How much does a web design agency charge?
Written by
Passionate Designer & Founder
Web design agency pricing is all over the map, and that's not a dodge. it genuinely depends on what you're building, who you hire, and where they're based. Knowing the rough numbers going in saves you from sticker shock later.
For a small business site. a handful of pages, contact form, WordPress. expect to pay somewhere between $3,000 and $10,000. You're typically getting a homepage, a few service or product pages, an about page, and not much else. Functional, but nothing fancy.
Once you move into custom design, brand work, and integrations like a CRM or e-commerce, prices jump to the $10,000–$50,000 range. That's where you start seeing things like multilingual support, advanced animations, or a proper checkout experience. The work takes longer, involves more people, and costs more. Makes sense.
Enterprise sites and complex e-commerce platforms start at $50,000 and can climb into the hundreds of thousands. At that level, you're paying for discovery and strategy work, fully custom development, accessibility compliance, security audits, and usually a retainer agreement to keep things running after launch. It's basically a long-term working relationship, not a one-time project.

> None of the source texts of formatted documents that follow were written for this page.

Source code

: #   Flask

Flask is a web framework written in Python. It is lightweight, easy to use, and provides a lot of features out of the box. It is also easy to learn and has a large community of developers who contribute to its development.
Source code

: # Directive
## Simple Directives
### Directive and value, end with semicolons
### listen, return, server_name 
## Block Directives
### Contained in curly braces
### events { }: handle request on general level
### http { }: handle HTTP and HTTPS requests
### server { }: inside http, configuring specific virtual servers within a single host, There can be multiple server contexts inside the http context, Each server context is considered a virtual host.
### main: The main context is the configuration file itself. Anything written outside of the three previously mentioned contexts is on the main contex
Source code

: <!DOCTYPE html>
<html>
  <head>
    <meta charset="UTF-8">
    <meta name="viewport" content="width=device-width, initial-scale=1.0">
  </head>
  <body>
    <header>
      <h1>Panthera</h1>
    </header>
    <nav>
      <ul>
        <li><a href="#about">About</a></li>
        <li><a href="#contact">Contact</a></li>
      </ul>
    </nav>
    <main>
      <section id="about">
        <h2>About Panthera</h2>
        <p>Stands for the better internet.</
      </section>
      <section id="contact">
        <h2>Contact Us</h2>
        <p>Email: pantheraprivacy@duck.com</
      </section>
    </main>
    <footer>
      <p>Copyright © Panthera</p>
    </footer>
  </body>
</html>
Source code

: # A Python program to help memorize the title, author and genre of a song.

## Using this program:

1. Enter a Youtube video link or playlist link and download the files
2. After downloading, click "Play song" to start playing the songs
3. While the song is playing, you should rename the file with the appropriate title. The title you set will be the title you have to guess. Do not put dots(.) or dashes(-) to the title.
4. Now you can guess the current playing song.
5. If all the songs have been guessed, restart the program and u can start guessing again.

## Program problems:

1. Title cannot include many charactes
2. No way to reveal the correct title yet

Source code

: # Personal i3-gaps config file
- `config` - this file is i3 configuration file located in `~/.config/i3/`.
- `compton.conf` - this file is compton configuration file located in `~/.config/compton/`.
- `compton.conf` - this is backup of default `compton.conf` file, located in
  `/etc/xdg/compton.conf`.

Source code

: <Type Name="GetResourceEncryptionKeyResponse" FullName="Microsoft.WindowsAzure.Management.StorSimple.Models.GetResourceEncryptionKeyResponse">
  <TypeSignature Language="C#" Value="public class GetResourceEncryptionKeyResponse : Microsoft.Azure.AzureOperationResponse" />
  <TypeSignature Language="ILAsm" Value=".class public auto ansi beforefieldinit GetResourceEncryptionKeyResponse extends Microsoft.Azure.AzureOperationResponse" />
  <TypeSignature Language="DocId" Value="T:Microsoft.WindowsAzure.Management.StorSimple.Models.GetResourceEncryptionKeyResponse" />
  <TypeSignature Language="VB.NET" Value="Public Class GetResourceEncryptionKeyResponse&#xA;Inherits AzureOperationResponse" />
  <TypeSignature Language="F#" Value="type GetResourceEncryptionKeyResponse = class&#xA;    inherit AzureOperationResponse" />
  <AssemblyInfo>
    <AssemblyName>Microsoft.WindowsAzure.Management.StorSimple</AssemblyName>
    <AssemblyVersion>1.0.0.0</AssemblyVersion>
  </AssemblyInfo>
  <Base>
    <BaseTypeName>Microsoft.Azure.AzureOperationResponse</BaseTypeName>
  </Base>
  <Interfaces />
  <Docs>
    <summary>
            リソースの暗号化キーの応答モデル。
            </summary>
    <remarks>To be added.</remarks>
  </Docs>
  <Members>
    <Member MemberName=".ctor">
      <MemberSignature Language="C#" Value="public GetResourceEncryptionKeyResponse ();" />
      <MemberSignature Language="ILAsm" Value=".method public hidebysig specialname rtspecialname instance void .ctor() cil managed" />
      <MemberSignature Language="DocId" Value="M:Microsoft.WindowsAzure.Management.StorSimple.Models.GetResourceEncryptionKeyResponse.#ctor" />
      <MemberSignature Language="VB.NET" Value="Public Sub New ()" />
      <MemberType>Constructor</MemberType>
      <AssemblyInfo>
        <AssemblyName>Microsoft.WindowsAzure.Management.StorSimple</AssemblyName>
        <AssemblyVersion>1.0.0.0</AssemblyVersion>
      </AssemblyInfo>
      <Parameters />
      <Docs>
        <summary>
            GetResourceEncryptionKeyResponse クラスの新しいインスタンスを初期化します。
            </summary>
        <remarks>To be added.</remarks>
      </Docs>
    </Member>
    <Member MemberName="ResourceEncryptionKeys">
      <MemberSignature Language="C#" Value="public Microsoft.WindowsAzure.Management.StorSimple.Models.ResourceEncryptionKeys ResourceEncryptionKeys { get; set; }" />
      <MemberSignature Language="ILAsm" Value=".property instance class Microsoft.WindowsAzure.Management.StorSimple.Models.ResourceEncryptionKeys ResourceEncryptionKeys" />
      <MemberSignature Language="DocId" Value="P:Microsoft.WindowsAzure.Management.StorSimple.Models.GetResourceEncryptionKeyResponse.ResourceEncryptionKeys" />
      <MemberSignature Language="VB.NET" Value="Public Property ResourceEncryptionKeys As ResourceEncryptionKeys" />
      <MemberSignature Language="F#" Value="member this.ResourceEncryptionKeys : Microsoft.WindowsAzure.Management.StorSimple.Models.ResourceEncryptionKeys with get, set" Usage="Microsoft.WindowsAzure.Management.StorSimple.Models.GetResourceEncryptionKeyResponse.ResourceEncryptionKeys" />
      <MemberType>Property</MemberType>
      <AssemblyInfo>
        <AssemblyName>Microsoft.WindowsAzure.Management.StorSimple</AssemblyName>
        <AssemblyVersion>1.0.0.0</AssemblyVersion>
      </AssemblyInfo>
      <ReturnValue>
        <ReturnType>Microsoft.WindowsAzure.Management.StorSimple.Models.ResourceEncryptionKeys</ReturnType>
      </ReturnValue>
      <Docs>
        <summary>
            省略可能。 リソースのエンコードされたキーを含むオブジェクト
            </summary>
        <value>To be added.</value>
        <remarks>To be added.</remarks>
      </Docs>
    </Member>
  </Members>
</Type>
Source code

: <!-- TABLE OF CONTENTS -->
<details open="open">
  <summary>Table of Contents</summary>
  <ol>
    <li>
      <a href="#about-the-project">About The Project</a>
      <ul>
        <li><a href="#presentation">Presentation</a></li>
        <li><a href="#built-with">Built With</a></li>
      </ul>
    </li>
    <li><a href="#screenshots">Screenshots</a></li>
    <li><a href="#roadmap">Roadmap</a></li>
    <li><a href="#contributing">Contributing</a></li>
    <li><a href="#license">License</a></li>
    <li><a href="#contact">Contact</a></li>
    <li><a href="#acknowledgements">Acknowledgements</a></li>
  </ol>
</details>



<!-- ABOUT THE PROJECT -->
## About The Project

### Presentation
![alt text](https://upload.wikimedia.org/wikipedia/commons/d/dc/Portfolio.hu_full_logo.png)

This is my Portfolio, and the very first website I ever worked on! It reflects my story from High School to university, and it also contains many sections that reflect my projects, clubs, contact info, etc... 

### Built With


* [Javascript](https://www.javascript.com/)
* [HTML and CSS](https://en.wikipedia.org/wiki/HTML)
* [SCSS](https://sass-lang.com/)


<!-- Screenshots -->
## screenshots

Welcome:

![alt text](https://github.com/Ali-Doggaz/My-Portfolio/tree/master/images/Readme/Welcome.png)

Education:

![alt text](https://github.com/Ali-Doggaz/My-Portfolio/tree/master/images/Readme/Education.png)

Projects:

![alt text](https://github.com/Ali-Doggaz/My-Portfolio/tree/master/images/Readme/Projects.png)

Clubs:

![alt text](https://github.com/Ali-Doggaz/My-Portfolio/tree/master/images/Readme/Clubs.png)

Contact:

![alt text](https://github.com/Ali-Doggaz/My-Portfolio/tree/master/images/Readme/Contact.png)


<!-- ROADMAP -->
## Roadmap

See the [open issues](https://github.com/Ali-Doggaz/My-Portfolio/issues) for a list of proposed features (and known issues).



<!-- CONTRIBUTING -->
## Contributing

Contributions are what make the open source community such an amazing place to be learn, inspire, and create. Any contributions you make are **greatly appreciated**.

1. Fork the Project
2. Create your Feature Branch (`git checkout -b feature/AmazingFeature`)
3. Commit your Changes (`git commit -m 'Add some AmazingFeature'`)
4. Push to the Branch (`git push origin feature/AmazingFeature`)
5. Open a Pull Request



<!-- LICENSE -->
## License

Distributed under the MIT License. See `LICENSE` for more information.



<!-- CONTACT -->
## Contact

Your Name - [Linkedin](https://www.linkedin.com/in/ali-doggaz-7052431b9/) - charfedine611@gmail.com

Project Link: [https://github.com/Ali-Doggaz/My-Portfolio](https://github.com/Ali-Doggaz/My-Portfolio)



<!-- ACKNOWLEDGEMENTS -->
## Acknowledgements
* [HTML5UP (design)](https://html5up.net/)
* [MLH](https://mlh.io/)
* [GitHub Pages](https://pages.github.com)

Agencies bill in a few different ways. Fixed project fees give you a number upfront, which most clients prefer. Hourly rates typically run $75–$250 depending on the agency's location and experience level. Many agencies also offer monthly retainers for ongoing maintenance, SEO, content updates, and support. useful if you don't want to renegotiate a contract every time you need a change.
A few things will push your quote higher than expected: custom illustration or photography, complex database work, payment gateway integrations, advanced security requirements, or bolting on a mobile app.
Honestly, it's worth thinking of this as a business investment rather than a line item to minimize. A site that converts well, loads fast, and holds up technically will earn its cost back. Get detailed proposals from at least three agencies, compare the scope carefully, and don't just pick whoever came in cheapest. that rarely ends well.